By this time the magazine's political radicalism had all but vanished, but in the era of Cool Britannia the ever avant-garde Time Out had its finger on the pulse. Culture was more popular than ever, and most of the major writers were deeply embedded in their fields. "Whatever industry contact you needed," says ex-Editor Dominic Wells, "they would not only know them, they would have been out drinking with them until four in the morning."

Gone was the late-Eighties gloom, and the Time Out office flourished in a state of organised chaos. "There were tonnes of smokers," recalls Wells, "and we'd often get drinks in if people were working late."

6. Time Out International

Time Out will forever be associated with London, but since the Nineties it has successfully spread editions around the world.

The magazine now releases editions in 39 foreign capitals and major cities, including Miami, Tel Aviv, Melbourne and Shanghai. New York was the first port of call - 1995 saw the launch of TONY, an acronym that will not have gone unnoticed by Time Out's founder.

A collage of colour fronted a recent copy of Time Out Hong Kong, using post-it notes to list '50 things we love about Hong Kong'. Examples read 'freedom', 'nightlife', and 'dim sum'.

7. Time Out goes free

In 2012 Time Out used this typically innuendo-laden cover to announce that it would, for the first time, be handed out for free. Management insisted the decision had nothing to do with declining revenues - "it's the right place at the right time" - but the magazine's paid circulation was declining.

If the internet changed how content was communicated, mobile phones changed the content itself. "Once people could change plans with a call, Londoners became more fickle," says Laura Lee Davies, London Editor across the new millennium. "They didn't need to think ahead, and people were too busy to read something that cost more than £3 every week, let alone do half the things it told them about."

8. Lisbon's LGBT crow

Sex sells, and Time Out knew it. The 'Weird Sex' edition of 1996 eschewed the merely risque for the almost pornographic with a sex doll-inspired cover (sub-heading: 'Are you missing out?'), and sold out almost instantly. A 1986 cover revelled in Soho sleaze - 'the strange secrets of London's black mile' - while a 2014 cover featured a sausage and bun with three simple words: The sex issue.

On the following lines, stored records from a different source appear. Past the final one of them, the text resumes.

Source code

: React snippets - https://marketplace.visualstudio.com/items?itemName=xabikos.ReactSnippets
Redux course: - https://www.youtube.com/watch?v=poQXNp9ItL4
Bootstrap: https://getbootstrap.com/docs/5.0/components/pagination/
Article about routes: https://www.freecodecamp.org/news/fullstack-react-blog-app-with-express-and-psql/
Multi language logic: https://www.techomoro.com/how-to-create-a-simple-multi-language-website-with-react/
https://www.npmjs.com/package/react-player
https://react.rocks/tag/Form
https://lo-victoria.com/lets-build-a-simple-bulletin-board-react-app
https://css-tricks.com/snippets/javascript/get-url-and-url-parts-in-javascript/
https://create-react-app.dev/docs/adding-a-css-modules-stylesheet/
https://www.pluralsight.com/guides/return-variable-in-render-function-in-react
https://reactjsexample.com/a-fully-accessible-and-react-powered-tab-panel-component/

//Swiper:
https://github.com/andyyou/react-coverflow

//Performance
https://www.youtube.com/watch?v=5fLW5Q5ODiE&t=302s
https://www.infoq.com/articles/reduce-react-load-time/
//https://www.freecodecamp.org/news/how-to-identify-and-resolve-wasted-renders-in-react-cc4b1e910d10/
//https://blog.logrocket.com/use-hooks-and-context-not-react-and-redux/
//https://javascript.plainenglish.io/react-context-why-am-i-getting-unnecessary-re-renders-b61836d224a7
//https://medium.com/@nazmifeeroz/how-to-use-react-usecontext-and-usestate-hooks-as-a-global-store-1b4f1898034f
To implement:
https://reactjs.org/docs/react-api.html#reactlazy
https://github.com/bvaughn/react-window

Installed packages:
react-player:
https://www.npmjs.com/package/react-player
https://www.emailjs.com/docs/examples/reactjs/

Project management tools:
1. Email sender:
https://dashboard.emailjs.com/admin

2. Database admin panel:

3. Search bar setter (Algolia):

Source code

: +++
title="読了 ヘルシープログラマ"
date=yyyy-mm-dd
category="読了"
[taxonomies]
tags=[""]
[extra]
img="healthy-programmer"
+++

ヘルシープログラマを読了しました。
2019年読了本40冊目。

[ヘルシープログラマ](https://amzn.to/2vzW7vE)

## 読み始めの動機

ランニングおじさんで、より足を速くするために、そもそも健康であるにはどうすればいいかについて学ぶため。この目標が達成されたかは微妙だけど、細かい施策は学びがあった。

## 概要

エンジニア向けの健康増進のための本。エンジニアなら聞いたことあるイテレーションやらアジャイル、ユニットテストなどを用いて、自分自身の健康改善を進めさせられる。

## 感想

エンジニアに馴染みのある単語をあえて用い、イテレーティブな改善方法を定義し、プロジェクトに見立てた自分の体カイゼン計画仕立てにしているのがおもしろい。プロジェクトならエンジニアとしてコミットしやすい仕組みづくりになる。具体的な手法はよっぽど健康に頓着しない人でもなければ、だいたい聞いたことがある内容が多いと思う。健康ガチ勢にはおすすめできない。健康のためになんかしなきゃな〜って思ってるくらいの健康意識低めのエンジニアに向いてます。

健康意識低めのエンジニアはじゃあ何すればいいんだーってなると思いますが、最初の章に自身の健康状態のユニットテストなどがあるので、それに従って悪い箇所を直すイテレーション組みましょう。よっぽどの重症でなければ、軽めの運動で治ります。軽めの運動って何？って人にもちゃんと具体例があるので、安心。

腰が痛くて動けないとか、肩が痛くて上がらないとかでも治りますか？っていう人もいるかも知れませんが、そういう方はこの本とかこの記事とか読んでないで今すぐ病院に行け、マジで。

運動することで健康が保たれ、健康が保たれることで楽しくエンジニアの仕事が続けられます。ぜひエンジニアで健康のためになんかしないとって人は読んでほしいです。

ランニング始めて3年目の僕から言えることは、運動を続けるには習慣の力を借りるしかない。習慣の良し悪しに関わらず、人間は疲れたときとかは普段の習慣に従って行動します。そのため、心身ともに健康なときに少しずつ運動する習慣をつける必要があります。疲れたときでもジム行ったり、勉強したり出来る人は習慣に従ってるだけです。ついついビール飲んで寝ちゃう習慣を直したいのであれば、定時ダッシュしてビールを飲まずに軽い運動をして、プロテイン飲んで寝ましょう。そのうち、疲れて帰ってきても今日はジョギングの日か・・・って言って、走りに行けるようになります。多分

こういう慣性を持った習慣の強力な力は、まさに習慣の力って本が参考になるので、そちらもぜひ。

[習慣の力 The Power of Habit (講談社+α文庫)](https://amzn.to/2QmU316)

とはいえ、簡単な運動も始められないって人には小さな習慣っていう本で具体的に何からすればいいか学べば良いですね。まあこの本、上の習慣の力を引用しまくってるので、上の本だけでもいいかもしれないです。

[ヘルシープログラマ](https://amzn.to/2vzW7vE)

With sex came sexuality: In 1979, Time Out became the first non-gay publication to devote their cover to LGBT issues, emblazoning an edition with the iconic pink triangle. "The Agitpop pages were essential reading for political activists," recalled Peter Tatchell, "and the news pages gave the best coverage of the new Gay Liberation Front."

An attractive Time Out Lisbon cover in 2016 celebrated the city's gay scene with a crow - the symbol of Lisbon - engulfed by the colours of the rainbow flag.

9. Try not to stare...

Part-magazine part-art installation, a classic New York cover from 2016 exemplified Time Out's grand tradition of experimental, stylised visuals.

The abstract image was designed to symbolise 'the secret side' of New York City - though it's probably not one to marvel at too long if you value your relationship with your eyes.

Other startling covers have featured a cut-out Elvis Presley mask; Frank Zappa's face constructed entirely out of a musical score; and the London skyline transformed into a skull-like visage, with the moon and the face of Big Ben for eyes.